### TO DO
The records that follow must be repeated exactly, minus the images.
_ _ _ _
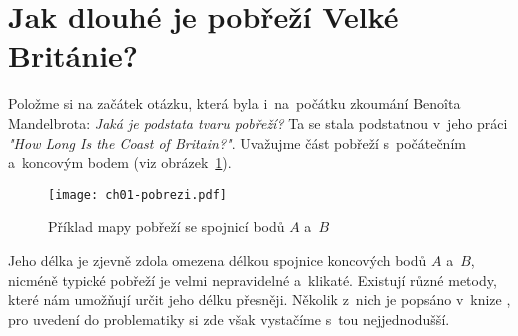 \section{Jak dlouhé je pobřeží Velké Británie?}\label{sec:pobrezi_velke_britanie}
Položme si na začátek otázku, která byla i~na~počátku zkoumání Benoîta Mandelbrota: \emph{Jaká je podstata tvaru pobřeží?} Ta se stala podstatnou v~jeho práci \emph{"How Long Is the Coast of Britain?"}. Uvažujme část pobřeží s~počátečním a~koncovým bodem (viz obrázek~\ref{fig:pobrezi}).
\begin{figure}[h]
    \centering
    \texttt{[image: ch01-pobrezi.pdf]}
    \caption{Příklad mapy pobřeží se spojnicí bodů $A$ a~$B$}
    \label{fig:pobrezi}
\end{figure}
Jeho délka je zjevně zdola omezena délkou spojnice koncových bodů $A$ a~$B$, nicméně typické pobřeží je velmi nepravidelné a~klikaté. Existují různé metody, které nám umožňují určit jeho délku přesněji. Několik z~nich je popsáno v~knize \citep[str. 79]{Mandelbrot1983}, pro uvedení do problematiky si zde však vystačíme s~tou nejjednodušší.

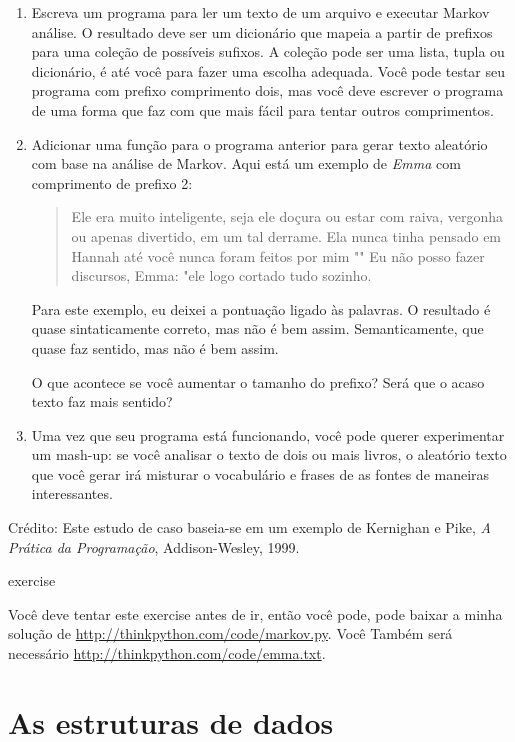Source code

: \documentclass[10pt]{book}
\begin{document}
\begin{exercise}
\begin{v erbatim}
\begin{}
\begin{enumerate}
\item Escreva um programa para ler um texto de um arquivo e executar Markov
análise. O resultado deve ser um dicionário que mapeia a partir de
prefixos para uma coleção de possíveis sufixos. A coleção
pode ser uma lista, tupla ou dicionário, é até você para fazer
uma escolha adequada. Você pode testar seu programa com prefixo
comprimento dois, mas você deve escrever o programa de uma forma que faz com que
mais fácil para tentar outros comprimentos.

\item Adicionar uma função para o programa anterior para gerar texto aleatório
com base na análise de Markov. Aqui está um exemplo de {\em Emma}
com comprimento de prefixo 2:

\begin{quote}
Ele era muito inteligente, seja ele doçura ou estar com raiva, vergonha ou apenas
divertido, em um tal derrame. Ela nunca tinha pensado em Hannah até você
nunca foram feitos por mim "" Eu não posso fazer discursos, Emma: "ele logo cortado
tudo sozinho.
\end{quote}

Para este exemplo, eu deixei a pontuação ligado às palavras.
O resultado é quase sintaticamente correto, mas não é bem assim.
Semanticamente, que quase faz sentido, mas não é bem assim.

O que acontece se você aumentar o tamanho do prefixo? Será que o acaso
texto faz mais sentido?

\item Uma vez que seu programa está funcionando, você pode querer experimentar um mash-up:
se você analisar o texto de dois ou mais livros, o aleatório
texto que você gerar irá misturar o vocabulário e frases de
as fontes de maneiras interessantes.

\end{enumerate}

Crédito: Este estudo de caso baseia-se em um exemplo de Kernighan e
Pike, {\em A Prática da Programação}, Addison-Wesley, 1999.

\end{} exercise

Você deve tentar este exercise antes de ir, então você pode, pode
baixar a minha solução de \url{http://thinkpython.com/code/markov.py}. Você
Também será necessário \url{http://thinkpython.com/code/emma.txt}.


\section{As estruturas de dados}


\end{v erbatim}
\end{exercise}
\end{document}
_ _ _ _
### YOUR SOLUTION
 \section{Jak dlouhé je pobřeží Velké Británie?}\label{sec:pobrezi_velke_britanie}
Položme si na začátek otázku, která byla i~na~počátku zkoumání Benoîta Mandelbrota: \emph{Jaká je podstata tvaru pobřeží?} Ta se stala podstatnou v~jeho práci \emph{"How Long Is the Coast of Britain?"}. Uvažujme část pobřeží s~počátečním a~koncovým bodem (viz obrázek~\ref{fig:pobrezi}).
\begin{figure}[h]
    \centering
    \texttt{[image: ch01-pobrezi.pdf]}
    \caption{Příklad mapy pobřeží se spojnicí bodů $A$ a~$B$}
    \label{fig:pobrezi}
\end{figure}
Jeho délka je zjevně zdola omezena délkou spojnice koncových bodů $A$ a~$B$, nicméně typické pobřeží je velmi nepravidelné a~klikaté. Existují různé metody, které nám umožňují určit jeho délku přesněji. Několik z~nich je popsáno v~knize \citep[str. 79]{Mandelbrot1983}, pro uvedení do problematiky si zde však vystačíme s~tou nejjednodušší.

Source code

: \documentclass[10pt]{book}
\begin{document}
\begin{exercise}
\begin{v erbatim}
\begin{}
\begin{enumerate}
\item Escreva um programa para ler um texto de um arquivo e executar Markov
análise. O resultado deve ser um dicionário que mapeia a partir de
prefixos para uma coleção de possíveis sufixos. A coleção
pode ser uma lista, tupla ou dicionário, é até você para fazer
uma escolha adequada. Você pode testar seu programa com prefixo
comprimento dois, mas você deve escrever o programa de uma forma que faz com que
mais fácil para tentar outros comprimentos.

\item Adicionar uma função para o programa anterior para gerar texto aleatório
com base na análise de Markov. Aqui está um exemplo de {\em Emma}
com comprimento de prefixo 2:

\begin{quote}
Ele era muito inteligente, seja ele doçura ou estar com raiva, vergonha ou apenas
divertido, em um tal derrame. Ela nunca tinha pensado em Hannah até você
nunca foram feitos por mim "" Eu não posso fazer discursos, Emma: "ele logo cortado
tudo sozinho.
\end{quote}

Para este exemplo, eu deixei a pontuação ligado às palavras.
O resultado é quase sintaticamente correto, mas não é bem assim.
Semanticamente, que quase faz sentido, mas não é bem assim.

O que acontece se você aumentar o tamanho do prefixo? Será que o acaso
texto faz mais sentido?

\item Uma vez que seu programa está funcionando, você pode querer experimentar um mash-up:
se você analisar o texto de dois ou mais livros, o aleatório
texto que você gerar irá misturar o vocabulário e frases de
as fontes de maneiras interessantes.

\end{enumerate}

Crédito: Este estudo de caso baseia-se em um exemplo de Kernighan e
Pike, {\em A Prática da Programação}, Addison-Wesley, 1999.

\end{} exercise

Você deve tentar este exercise antes de ir, então você pode, pode
baixar a minha solução de \url{http://thinkpython.com/code/markov.py}. Você
Também será necessário \url{http://thinkpython.com/code/emma.txt}.


\section{As estruturas de dados}


\end{v erbatim}
\end{exercise}
\end{document}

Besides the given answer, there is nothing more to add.